We're implementing database operations tracing by adding a
trace ID in the
$comment or
comment element of most queries right
before sending them off to MongoDB through the Java driver so this ID
may appear in the database log in case of slow queries.
For most
operations that support this comment element this seems to work just
fine but we have some concerns regarding aggregations.
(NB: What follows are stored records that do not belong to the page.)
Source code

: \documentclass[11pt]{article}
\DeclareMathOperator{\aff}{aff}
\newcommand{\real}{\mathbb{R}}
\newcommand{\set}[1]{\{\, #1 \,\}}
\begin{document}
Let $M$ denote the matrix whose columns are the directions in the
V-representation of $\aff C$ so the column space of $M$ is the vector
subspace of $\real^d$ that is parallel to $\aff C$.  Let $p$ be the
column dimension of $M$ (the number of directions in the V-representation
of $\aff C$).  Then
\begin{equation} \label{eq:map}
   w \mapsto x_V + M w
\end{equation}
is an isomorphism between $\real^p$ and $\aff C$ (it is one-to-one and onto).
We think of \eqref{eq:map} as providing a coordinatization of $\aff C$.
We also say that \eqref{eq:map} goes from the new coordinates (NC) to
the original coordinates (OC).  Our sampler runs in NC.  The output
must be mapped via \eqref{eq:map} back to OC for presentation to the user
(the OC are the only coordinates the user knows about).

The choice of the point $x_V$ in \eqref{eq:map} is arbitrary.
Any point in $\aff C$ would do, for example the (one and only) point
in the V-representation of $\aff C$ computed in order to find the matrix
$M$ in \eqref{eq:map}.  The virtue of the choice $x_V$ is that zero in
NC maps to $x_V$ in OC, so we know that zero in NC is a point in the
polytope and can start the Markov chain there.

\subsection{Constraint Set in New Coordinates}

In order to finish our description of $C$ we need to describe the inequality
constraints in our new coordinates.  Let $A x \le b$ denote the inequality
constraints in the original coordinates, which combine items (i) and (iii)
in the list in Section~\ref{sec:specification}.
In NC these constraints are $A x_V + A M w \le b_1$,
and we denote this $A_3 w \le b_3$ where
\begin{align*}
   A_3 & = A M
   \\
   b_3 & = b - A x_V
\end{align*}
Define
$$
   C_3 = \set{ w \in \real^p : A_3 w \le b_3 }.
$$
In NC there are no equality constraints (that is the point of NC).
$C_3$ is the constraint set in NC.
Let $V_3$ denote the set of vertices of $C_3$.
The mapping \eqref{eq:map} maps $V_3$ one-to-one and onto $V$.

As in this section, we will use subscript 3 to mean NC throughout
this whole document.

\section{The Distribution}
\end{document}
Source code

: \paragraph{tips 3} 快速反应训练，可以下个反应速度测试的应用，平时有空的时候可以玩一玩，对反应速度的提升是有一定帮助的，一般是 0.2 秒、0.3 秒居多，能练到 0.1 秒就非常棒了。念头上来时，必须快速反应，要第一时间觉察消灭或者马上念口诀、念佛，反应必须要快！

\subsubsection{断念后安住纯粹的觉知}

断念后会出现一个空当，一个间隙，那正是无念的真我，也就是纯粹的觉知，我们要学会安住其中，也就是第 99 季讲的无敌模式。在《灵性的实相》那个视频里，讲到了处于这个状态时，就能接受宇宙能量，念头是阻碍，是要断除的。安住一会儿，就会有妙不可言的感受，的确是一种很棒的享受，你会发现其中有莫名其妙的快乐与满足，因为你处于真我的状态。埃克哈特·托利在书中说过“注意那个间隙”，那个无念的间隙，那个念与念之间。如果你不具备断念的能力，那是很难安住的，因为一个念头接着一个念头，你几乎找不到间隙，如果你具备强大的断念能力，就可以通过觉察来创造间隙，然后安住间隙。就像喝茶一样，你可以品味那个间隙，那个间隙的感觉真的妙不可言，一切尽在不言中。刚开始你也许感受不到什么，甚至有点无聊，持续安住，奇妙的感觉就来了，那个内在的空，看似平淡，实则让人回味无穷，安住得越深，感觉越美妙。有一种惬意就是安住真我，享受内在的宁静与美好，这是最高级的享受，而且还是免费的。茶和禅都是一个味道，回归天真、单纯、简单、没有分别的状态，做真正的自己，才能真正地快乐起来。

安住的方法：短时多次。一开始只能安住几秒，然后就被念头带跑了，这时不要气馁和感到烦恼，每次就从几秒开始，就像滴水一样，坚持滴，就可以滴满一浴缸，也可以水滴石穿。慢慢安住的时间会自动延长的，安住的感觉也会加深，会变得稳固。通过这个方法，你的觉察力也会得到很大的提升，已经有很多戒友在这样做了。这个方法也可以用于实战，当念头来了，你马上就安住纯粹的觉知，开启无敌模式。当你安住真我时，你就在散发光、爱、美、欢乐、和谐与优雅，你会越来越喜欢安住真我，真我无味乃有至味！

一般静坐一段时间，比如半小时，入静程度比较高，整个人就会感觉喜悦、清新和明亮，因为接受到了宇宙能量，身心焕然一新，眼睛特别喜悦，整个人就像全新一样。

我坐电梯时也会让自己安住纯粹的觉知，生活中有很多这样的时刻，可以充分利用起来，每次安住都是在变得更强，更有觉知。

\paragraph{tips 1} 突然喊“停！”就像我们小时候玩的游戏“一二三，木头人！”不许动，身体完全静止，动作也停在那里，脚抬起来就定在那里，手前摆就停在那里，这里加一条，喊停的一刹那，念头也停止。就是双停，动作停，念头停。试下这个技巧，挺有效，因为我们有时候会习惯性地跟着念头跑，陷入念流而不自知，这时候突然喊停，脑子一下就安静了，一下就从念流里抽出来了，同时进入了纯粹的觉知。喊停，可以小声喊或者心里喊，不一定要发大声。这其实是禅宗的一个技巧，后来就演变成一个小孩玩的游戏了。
The docs in
https://docs.mongodb.com/manual/reference/operator/query/comment/#op._S_comment
and
https://docs.mongodb.com/manual/reference/operator/query/comment/#ex-comment-agg-expression says "
You can
use the $comment with any expression taking a query predicate" so for aggregations it means the
$match stage.
Our tracing code that
handles aggregations looks for a
$match stage in the pipeline and adds
the comment if one is found and lets the operation proceed to the
driver. If none is found, it adds a new
$match stage with the comment as
sole attribute as first element of the pipeline (this is because some
of our aggregations don't make use of
$match).
So, looking at the system.profile for debugging purposes, an aggregation would look like this:
Before tracing:
--------------
{
"op" : "command", d
"ns" : "cloudwife.cw_task_discussion",
"command" : {
"aggregate" : "cw_task_discussion",
"pipeline" : [
{ "$unwind" : "$comments" },
{ "$group" : { "_id" : "commentsCount", "count" : { "$sum" : NumberInt(1) } } }
]
} , ... After tracing it looks like this:
--------------------
{
"op" : "command",
"ns" : "cloudwife.cw_task_discussion",
"command" : {
"aggregate" : "cw_task_discussion",
"pipeline" : [
{ "$match" : { "$comment" : "[amzn_trace_id:-]" } },
{ "$unwind" : "$comments" },
{ "$group" : { "_id" : "commentsCount", "count" : { "$sum" : NumberInt(1) } } }
]
}, ...- This newly added "dummy"
$match stage should not alter the behaviour/performance of the aggregation...? I'm specifically wondering if it might cause the aggregation to use a different index. Any advice?
Thank you and kind regards,
Daniel Rodríguez